Sunday, May 14, 2006

It has been so long since we have been together

Z's touch makes me shiver when he slips his hand inside my pants and gently tugs them down. I lean back to give him more access between my thighs, and shiver with excitement as his hand strokes my pussy in ever widening circles, his thumb pushing between the folds, a finger stroking me from the inside.
Soon, I am thrusting against his hand, feeling so good to be touched by him again, and he has turned me over and is spanking my butt, hard, heavy slaps that drive his hand deeper between my legs. It hurts me, he is hurting me , but it feels so good I almost cry. I've waited so long for him to touch me this way, to take control and make me screan and now that it is happening I almost sob with a mix of pleasure and pain.
After a while, Z pushes me down toward his cock and lies back. "Suck me," he commands.
Eagerly, I take him in my mouth, feeling him, long and hard, deep in the back of my throat.
He pushes and thrusts and as I angle to take him in as far as possible, he flips me over and spanks me with one hand, the other probing inside me as I choke and gag.
When I am on top of Z, his hard cock in my wet pussy, he slaps my breasts and holds my throat.
"Ride your Master's cock," he says, and I do, feeling every thrust, every stroke until the moment we both explode, and quiet, then rest.

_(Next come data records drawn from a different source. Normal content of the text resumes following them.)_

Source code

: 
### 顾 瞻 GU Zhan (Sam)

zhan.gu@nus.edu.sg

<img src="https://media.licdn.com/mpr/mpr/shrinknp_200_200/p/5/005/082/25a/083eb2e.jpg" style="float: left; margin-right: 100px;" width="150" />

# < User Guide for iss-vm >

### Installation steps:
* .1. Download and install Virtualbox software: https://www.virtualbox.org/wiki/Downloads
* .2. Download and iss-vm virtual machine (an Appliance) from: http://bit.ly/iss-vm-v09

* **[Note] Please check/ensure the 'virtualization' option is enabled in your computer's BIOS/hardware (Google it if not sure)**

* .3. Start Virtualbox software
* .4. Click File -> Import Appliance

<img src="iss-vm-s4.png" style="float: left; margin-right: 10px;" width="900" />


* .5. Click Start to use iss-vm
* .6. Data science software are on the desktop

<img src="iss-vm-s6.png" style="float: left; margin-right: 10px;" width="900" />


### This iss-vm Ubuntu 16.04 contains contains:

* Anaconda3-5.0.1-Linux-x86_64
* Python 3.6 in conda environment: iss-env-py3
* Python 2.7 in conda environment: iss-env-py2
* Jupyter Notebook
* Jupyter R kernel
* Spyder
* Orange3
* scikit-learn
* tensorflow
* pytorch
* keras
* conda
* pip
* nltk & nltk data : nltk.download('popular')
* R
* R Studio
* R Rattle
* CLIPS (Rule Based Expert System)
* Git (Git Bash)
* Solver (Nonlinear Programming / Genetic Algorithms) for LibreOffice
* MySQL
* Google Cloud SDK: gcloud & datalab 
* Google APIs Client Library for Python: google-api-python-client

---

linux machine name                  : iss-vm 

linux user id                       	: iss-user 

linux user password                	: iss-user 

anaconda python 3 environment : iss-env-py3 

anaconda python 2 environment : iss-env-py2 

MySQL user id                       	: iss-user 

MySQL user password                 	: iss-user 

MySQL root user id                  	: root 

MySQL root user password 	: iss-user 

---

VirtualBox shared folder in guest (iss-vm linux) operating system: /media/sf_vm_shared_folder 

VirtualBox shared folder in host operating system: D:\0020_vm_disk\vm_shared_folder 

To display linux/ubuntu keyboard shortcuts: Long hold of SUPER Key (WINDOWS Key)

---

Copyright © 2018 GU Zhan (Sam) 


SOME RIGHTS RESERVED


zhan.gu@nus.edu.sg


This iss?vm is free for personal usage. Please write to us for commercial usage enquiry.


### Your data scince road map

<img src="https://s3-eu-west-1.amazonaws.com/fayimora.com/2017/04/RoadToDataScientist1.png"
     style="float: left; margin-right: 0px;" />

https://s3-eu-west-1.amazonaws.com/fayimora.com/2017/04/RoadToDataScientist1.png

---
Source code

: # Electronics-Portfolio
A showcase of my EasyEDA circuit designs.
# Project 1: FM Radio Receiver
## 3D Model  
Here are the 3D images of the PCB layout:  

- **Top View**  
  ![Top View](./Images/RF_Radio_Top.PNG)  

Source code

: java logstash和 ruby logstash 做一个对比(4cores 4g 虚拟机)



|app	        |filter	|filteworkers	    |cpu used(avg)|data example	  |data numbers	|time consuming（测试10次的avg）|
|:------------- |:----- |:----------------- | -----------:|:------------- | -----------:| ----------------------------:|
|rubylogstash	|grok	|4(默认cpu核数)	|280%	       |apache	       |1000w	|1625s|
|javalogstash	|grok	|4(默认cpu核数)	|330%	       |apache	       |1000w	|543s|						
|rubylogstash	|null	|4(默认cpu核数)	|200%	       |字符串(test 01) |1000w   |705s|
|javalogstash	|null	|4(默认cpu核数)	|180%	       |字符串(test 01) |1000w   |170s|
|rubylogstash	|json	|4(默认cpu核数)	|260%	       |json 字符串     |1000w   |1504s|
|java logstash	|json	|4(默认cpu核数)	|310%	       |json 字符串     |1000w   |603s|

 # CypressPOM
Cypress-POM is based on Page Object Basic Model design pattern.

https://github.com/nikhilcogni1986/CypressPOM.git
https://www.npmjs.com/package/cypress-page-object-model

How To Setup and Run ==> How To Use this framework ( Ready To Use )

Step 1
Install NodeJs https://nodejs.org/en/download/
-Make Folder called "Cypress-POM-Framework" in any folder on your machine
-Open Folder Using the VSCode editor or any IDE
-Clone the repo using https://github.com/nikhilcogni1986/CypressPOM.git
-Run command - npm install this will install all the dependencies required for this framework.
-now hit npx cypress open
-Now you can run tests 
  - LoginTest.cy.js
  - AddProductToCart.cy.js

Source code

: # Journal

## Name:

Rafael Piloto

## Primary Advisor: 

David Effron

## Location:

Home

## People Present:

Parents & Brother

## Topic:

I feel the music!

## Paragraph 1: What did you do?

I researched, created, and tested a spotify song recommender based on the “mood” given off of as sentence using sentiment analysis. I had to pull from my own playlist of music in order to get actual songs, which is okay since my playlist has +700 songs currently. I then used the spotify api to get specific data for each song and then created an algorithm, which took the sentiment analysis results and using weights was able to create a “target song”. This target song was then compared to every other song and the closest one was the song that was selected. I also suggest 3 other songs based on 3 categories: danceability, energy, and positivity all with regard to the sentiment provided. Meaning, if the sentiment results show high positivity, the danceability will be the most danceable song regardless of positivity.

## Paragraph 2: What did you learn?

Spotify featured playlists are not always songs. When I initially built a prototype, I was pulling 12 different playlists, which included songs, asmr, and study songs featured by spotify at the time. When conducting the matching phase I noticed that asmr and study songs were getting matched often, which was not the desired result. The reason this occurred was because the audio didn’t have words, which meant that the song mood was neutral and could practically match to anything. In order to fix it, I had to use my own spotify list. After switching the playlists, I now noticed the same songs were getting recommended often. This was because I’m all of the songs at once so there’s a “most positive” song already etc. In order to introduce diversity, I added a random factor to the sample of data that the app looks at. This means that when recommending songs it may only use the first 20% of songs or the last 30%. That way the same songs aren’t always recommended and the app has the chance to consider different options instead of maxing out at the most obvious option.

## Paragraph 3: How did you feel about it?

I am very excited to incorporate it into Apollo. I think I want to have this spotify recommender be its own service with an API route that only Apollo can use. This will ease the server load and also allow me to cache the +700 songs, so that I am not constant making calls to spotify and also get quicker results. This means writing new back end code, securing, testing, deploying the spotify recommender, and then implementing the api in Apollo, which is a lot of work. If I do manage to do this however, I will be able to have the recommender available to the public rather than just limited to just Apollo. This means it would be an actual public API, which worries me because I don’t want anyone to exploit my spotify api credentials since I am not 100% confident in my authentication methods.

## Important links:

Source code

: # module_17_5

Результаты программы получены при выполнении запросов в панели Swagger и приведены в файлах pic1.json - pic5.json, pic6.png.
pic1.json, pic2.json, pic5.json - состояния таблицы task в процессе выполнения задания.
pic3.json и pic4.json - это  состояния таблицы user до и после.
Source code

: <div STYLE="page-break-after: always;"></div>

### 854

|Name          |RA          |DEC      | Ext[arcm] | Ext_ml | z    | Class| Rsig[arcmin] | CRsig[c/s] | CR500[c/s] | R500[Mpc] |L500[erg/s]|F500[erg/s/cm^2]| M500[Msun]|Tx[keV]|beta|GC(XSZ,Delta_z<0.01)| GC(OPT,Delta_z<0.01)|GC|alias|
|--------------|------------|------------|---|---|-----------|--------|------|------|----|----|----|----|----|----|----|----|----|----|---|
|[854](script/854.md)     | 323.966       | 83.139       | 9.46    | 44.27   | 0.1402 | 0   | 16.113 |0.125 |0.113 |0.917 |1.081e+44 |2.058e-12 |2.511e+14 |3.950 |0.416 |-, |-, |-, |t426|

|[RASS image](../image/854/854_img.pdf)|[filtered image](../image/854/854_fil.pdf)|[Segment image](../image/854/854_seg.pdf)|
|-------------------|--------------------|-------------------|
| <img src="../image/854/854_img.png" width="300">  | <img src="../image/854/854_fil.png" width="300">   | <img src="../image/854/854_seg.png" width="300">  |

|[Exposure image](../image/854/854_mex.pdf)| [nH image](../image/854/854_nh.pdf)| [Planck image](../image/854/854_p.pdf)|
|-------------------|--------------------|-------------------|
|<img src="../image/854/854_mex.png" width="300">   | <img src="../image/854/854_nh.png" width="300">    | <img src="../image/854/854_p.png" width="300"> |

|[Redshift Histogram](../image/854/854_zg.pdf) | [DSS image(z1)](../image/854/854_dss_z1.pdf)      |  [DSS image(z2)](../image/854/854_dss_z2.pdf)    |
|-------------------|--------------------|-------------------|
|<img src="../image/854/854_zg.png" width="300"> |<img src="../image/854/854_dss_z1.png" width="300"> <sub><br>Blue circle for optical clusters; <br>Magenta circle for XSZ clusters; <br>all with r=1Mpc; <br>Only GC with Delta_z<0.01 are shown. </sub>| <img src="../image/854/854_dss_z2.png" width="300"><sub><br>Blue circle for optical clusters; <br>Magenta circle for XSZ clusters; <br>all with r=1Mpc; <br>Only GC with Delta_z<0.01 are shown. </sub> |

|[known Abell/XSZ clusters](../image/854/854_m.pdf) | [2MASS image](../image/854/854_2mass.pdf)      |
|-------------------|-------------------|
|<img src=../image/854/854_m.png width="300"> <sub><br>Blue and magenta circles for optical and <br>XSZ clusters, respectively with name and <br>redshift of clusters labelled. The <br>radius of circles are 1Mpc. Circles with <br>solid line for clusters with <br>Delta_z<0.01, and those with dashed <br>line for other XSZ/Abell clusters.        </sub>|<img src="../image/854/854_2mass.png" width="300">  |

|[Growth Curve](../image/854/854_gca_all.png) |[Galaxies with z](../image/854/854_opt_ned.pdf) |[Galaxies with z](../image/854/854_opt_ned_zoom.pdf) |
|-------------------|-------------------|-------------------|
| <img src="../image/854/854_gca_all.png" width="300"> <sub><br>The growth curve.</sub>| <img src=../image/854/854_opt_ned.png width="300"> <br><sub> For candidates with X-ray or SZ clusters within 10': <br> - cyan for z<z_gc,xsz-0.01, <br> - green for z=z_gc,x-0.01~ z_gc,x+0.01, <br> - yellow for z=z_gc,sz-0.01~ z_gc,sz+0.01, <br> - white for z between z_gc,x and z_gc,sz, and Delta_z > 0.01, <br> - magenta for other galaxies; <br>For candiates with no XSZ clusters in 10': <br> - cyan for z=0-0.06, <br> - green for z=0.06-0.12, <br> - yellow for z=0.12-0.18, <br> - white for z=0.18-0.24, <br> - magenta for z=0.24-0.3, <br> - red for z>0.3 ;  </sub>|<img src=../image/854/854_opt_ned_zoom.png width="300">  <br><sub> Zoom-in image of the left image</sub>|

There is no other feeling like that I have with Z, no one else who touches me in this way.

Thursday, May 11, 2006

Slave--Not

So as much as I enjoy my submission to Z, and the aspects of submissive play in my relationship with D, I know I would make a terrible slave. Although I enjoy being dominated, and love the feeling of giving myself over to Z, my submission is really limited to the bedroom and our sexual dynamic. I'm incapable of being a woman whose dream is to perfect her slavery to make her more appealing to a Master--On the contrary, I am so strong-willed I have trouble imagining why I would allow anyone but Z--or someone like him, who earned my trust--the kind of total power over me Z has--and that I love giving.
Before Z became unavailable and our D/s life went on hold, I was looking forward to deepening this part of our bond, but that's pushed off for the moment, leaving me without anyone for whom I could even consider--and then reject--being a slave.

(Of course, I have real fantasies--which I hope to make a reality--of being more submissive to my friend Bear--I love the thought of bending my head to him, letting him dominate me, give over control to that sweet, passionate energy--but besides Z, Bear's the only one I can think of in this way...and he's far off right now.)

Tuesday, May 09, 2006

Wet and Juicy Pussy

When D touches me, my body opens to him. My pussy gets wet and warm and if he thrusts against me in the right way, or shoves his fingers inside me, I get wet enough for him to jam himself right into my center, my core.
We make love, his balls slamming against my hips as he drives his cock into me, and I marvel, every time, at how good it is, how hot it is, at the advanced degree in fucking this man clearly has.
D's other partner said: "Do you and Plum have sex every time you see one another?" and while he said no, the answer is yes, we want to, even if it's not always possible.
Who could not want the heat we have between us, the delicious thrill of his cock fitting into my wet flesh, the pulsing and the spasms we both enjoy. Who could not want to be held down, taken from behind and fucked till limp, till your partner moaned and came into you, again and again until you both were spent (I love that Victorian word).

Missing Z

It amazes me how much I miss Z--there is no one besides him in my life who can dominate and control me the way he does and I miss it so much.
Although I enjoy lots of sexual expression that has little to do with D/s, there's no question but that Z and I have the most powerful connection I've experienced, and our D/s relationship is a strong part of that.
Oh, how I hunger for him to touch me, to hold me down, to push and pull and stroke me, to feel his hand at the back of the neck.